Five things the Lions need to happen to pull off a shock result against the Bulls in semi showdown

Liam Del Carme Sports reporter
Warren Whiteley comes onto the field to give water and discuss game plan with the players during the Carling Currie Cup match between Vodacom Bulls and Xerox Lions at Loftus Versfeld Stadium on January 06, 2021 in Pretoria, South Africa.
Warren Whiteley comes onto the field to give water and discuss game plan with the players during the Carling Currie Cup match between Vodacom Bulls and Xerox Lions at Loftus Versfeld Stadium on January 06, 2021 in Pretoria, South Africa.
Image: Gordon Arons/Gallo Images

For the Lions to be competitive or indeed win their Currie Cup semifinal against the Blue Bulls at Loftus on Saturday‚ they will need to get the better of the hot favourites in five key areas.

Here are the five things that need to happen for them to pull off a shock.

1) Stand up in collisions

The Lions cannot afford to come off second best at the breakdown‚ or the collision in general. The Bulls pack a punch with an array of heavy hitters spread across their team sheet and they more often than not make the gains in contact necessary to set up a win.

Coupled to this is the ball poaching threat of Marco van Staden at the ruck. He has been peerless in that area this season and the Lions will have to find ways of negating his almost hyena-like predatory skills if they are to stay in the hunt. The Lions' Jaco Kriel and Vincent Tshituka are going to have to spread themselves thin around Loftus.

2) Avoid aerial ping-pong

As much as the occasion demands a greater compliance with the percentages‚ the Lions should not be drawn into a game of aerial ping pong with the Bulls. It is an area in which the Bulls are more likely to profit as they possess taller timber in their back division.

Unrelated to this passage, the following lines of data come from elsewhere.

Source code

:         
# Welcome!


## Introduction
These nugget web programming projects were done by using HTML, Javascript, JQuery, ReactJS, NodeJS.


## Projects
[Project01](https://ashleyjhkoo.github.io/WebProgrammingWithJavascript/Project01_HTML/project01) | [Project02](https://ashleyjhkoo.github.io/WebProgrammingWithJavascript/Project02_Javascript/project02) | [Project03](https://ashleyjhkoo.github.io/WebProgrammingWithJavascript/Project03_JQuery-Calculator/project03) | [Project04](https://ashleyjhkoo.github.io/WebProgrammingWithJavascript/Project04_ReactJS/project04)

Those one-on-one confrontations are more likely to suit the home team. The Lions will‚ however‚ have to develop exit strategies in which they can transfer pressure onto the Bulls without exposing themselves to undue risk. Deft hands and the box kick are allies that can help them achieve that‚ but it will require the Lions to play with surgical precision under cut-throat pressure.

3) Stay in the hunt

The Lions need to be in the game at the 70-minute mark. The Bulls by then would have thrown everything at them and while the hosts possess more experience to see out tight matches‚ the Lions are eminently capable of mustering a roar in the closing minutes. They are a team that can create opportunities from broken field and are more likely to profit if the games draws to a chaotic climax. First though the Lions have to hustle‚ bustle and scramble like they've never done before.

4) Target Bulls' scrum

Tied to the above will be the Lions' ability to exert pressure in the set-piece as the game wears on. While the Bulls' Trevor Nyakane is a recognised industry strongman at tighthead‚ the Lions will be well aware of the hosts' relative vulnerability in the scrum when he is not on the field. Depending how the Bulls play their cards in selection‚ the Lions may fancy their chances of coming to grips with their hosts in the scrum in the closing stages of the game.

5) Jantjies will have to boss

The Lions' talismanic captain Elton Jantjies will have to play his best game of the season if his team is going to reach the final. Not that the Springbok pivot has been poor‚ he just hasn't dominated in the way one expected him to in some matches. This clash‚ however‚ presents him with the opportunity to be the cool‚ calculated leader that pulls the strings‚ orchestrates and directs operations for the Lions.

He will have to operate closer to the gainline to have maximum impact. With that high risk potentially comes high reward but that is perhaps the mantra that the Lions need to carry with them onto the field in general.